O Corinthians, de fato, não é partido político ou movimento social, e seu objetivo principal não é empreender nenhum tipo de campanha que não seja desempenhada em campo, disputando títulos. Nos últimos anos, aliás, tem se saído cada vez melhor como empresa privada dedicada ao lucro, e nada mais. Mas é insensato ignorar o peso dos símbolos. Independentemente de seu recente sucesso financeiro, o Corinthians é indissociável das lutas por igualdade e liberdade que o acompanham desde que foi fundado como time de operários que teve de cavar à força um espaço na elite do futebol.
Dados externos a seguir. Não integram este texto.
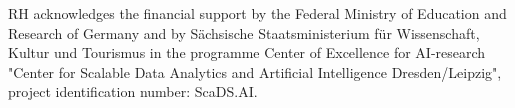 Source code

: \documentclass{ecai}
\begin{document}


\begin{ack}
RH acknowledges the financial support by the Federal Ministry of Education and Research of Germany and by Sächsische Staatsministerium für Wissenschaft, Kultur und Tourismus in the programme Center of Excellence for AI-research "Center for Scalable Data Analytics and Artificial Intelligence Dresden/Leipzig", project identification number: ScaDS.AI.

\end{ack}




\end{document}

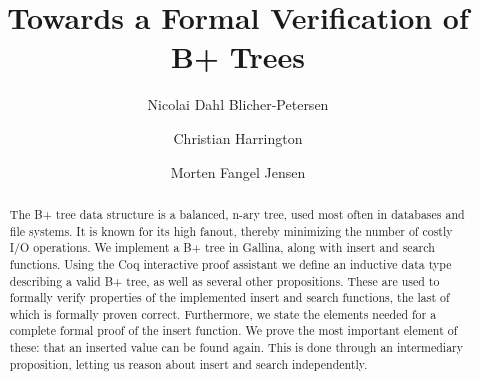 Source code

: \documentclass[oribibl]{llncs}
\begin{document}
\mainmatter
\title{Towards a Formal Verification of B+ Trees}
\author{Nicolai Dahl Blicher-Petersen \and Christian Harrington \and Morten Fangel Jensen \\
}

\maketitle

\begin{abstract}
The B+ tree data structure is a balanced, n-ary tree, used most often in databases and file systems. It is known for its high fanout, thereby minimizing the number of costly I/O operations. We implement a B+ tree in Gallina, along with insert and search functions. Using the Coq interactive proof assistant we define an inductive data type describing a valid B+ tree, as well as several other propositions. These are used to formally verify properties of the implemented insert and search functions, the last of which is formally proven correct. Furthermore, we state the elements needed for a complete formal proof of the insert function. We prove the most important element of these: that an inserted value can be found again. This is done through an intermediary proposition, letting us reason about insert and search independently.

\end{abstract}









\newpage

\end{document}
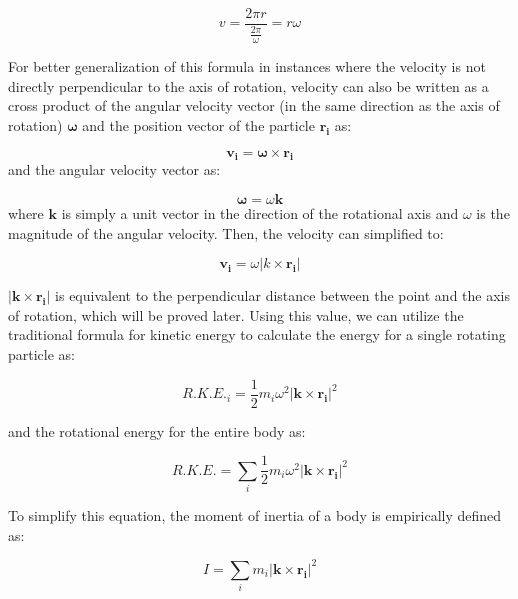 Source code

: \begin{equation}
v = \frac{2\pi r}{\frac{2\pi}{\omega}} = r\omega
\label{eq:v_and_w}
\end{equation}

For better generalization of this formula in instances where the velocity is not directly perpendicular to the axis of rotation, velocity can also be written as a cross product of the angular velocity vector (in the same direction as the axis of rotation) $\bm{\omega}$ and the position vector of the particle $\bm{r_i}$ as:

\begin{equation}
\bm{v_i} = \bm{\omega} \times \bm{r_i}
\end{equation}
and the angular velocity vector as:

\begin{equation}
\bm{\omega} = \omega \bm{k}
\end{equation}
where $\bm{k}$ is simply a unit vector in the direction of the rotational axis and $\omega$ is the magnitude of the angular velocity. Then, the velocity can simplified to:

\begin{equation}
\bm{v_i} = \omega |k \times \bm{r_i}|
\end{equation}

$|\bm{k} \times \bm{r_i}|$ is equivalent to the perpendicular distance between the point and the axis of rotation, which will be proved later. Using this value, we can utilize the traditional formula for kinetic energy to calculate the energy for a single rotating particle as:

\begin{equation}
R.K.E._i = \frac{1}{2}m_i\omega^2 |\bm{k} \times \bm{r_i}|^2
\label{eq:particle_rotational_energy}
\end{equation}

and the rotational energy for the entire body as:

\begin{equation}
R.K.E. = \sum_i \frac{1}{2}m_i\omega^2 |\bm{k} \times \bm{r_i}|^2
\label{eq:total_rotational_energy}
\end{equation}

To simplify this equation, the moment of inertia of a body is empirically defined as:

\begin{equation}
I = \sum_i m_i|\bm{k} \times \bm{r_i}|^2
\label{eq:total_moment_inertia}
\end{equation}

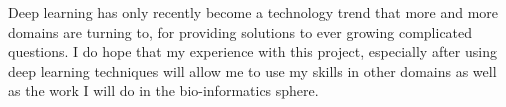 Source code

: {Deep learning has only recently become a technology trend that more and more domains are turning to, for providing solutions to ever growing complicated questions. I do hope that my experience with this project, especially after using deep learning techniques will allow me to use my skills in other domains as well as the work I will do in the bio-informatics sphere. }
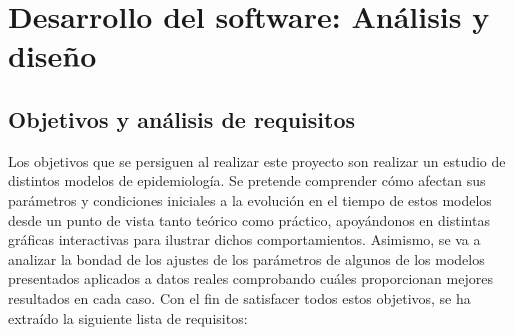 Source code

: 
\chapter{Desarrollo del software: Análisis y diseño}

\section{Objetivos y análisis de requisitos}

Los objetivos que se persiguen al realizar este proyecto son realizar un estudio de distintos modelos de epidemiología. Se pretende comprender cómo afectan sus parámetros y condiciones iniciales a la evolución en el tiempo de estos modelos desde un punto de vista tanto teórico como práctico, apoyándonos en distintas gráficas interactivas para ilustrar dichos comportamientos. Asimismo, se va a analizar la bondad de los ajustes de los parámetros de algunos de los modelos presentados aplicados a datos reales comprobando cuáles proporcionan mejores resultados en cada caso. Con el fin de satisfacer todos estos objetivos, se ha extraído la siguiente lista de requisitos:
É, também, voz que fala direto à paixão de 30 milhões de pessoas, e responsável pela forma como utiliza (ou omite) essa influência sobre as massas.
Dirigentes, estejam atentos à oportunidade histórica que está posta para o clube, que tem potencial para fazer deste episódio o início de uma grande reflexão sobre a maturidade da nossa democracia e o respeito aos direitos humanos no Brasil.
Não desperdicem esta chance de posicionar o Corinthians mais uma vez ao lado dos que anseiam por justiça: cedam espaço do uniforme para mensagens de combate à homofobia; produzam campanhas de marketing para as redes sociais; levem faixas de apoio à luta GLBTT para o gramado; incentivem os atletas homossexuais a assumirem-se publicamente e ofereçam a eles o amparo para lidar com o preconceito que, aos poucos, podemos fazer sumir das arquibancadas e das ruas.
Se formos fiéis à grandeza da nossa história, com certeza não vamos deixar de contribuir com um serviço público essencial: a construção de uma sociedade mais pacífica, solidária e unida.